Curator Bradley Sumrall at the Ogden Museum of Southern Art has more than 20 works by renowned Louisiana self-taught artist Clementine Hunter on display for the first time. They’re individual pages from an early sketchbook by the artist, from just a few years after she first began painting.
The works are on display through February 22 at the Ogden, but they’ve also been collected and published as Clementine Hunter: A Sketchbook, from UNO Press. Sumrall says it’s been a dream of art dealer and collector Richard Gasperi to publish the sketchbook in full. When Gasperi evacuated for Hurricane Katrina in 2005, Sumrall says the sketchbook was the only piece in his 500-plus collection of works that he took with him.
Sumrall describes Hunter’s start in painting, as a worker on Louisiana’s Melrose Plantation:
“Her career started in 1939 when [French Quarter artist] Alberta Kinsey was at Melrose Plantation on an artists’ retreat. She noticed Clementine’s interest, so decided to leave her with brushes and paints, and apologized for not having any canvases to give her. Well that very night Clementine pulled the shade from her window, and painted a baptism scene.”
Her fame grew from there, to the point that she was well-known when Gasperi purchased the sketchbook from a Melrose plantation family around 1980. At one point President Jimmy Carter invited Hunter to the White House. Sumrall says he’s been told her response was, “Well President Carter knows here I live, so he can visit me.”

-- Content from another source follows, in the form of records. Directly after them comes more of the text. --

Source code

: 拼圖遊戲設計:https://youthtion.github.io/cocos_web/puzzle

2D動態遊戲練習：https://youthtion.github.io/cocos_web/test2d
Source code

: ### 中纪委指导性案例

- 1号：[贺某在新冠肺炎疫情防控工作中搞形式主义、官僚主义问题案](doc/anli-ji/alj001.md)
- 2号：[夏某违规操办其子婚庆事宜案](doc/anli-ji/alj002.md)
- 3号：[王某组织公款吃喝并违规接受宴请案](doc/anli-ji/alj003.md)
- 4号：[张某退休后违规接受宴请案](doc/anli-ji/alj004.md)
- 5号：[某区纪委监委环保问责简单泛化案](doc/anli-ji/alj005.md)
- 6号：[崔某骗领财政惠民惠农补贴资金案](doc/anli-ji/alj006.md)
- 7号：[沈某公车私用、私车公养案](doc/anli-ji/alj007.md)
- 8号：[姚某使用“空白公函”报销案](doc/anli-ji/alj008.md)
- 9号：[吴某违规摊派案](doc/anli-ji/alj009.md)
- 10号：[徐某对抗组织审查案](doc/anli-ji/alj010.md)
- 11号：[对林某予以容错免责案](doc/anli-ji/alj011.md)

As for the paintings, oil on paper in a spiral-bound book, two are especially stunning to Sumrall:
“These were side by side in the sketchbook: a dancing couple and a woman sick in bed. You can tell she spent more time on these than she did on her later works.” There are more brushstrokes and detail, he says. With Woman Sick in Bed, “You actually see the desperation on the woman’s face.”
Sumrall also sums up Clementine Hunter’s place in the art world today:
“That this was a woman who was a domestic on a plantation, who picked cotton, and yet saw fame in her lifetime, makes her unique among self-taught artists. And that natural sense of composition and color that we see throughout her career places her firmly in the world of Southern art in general, not just self-taught art.”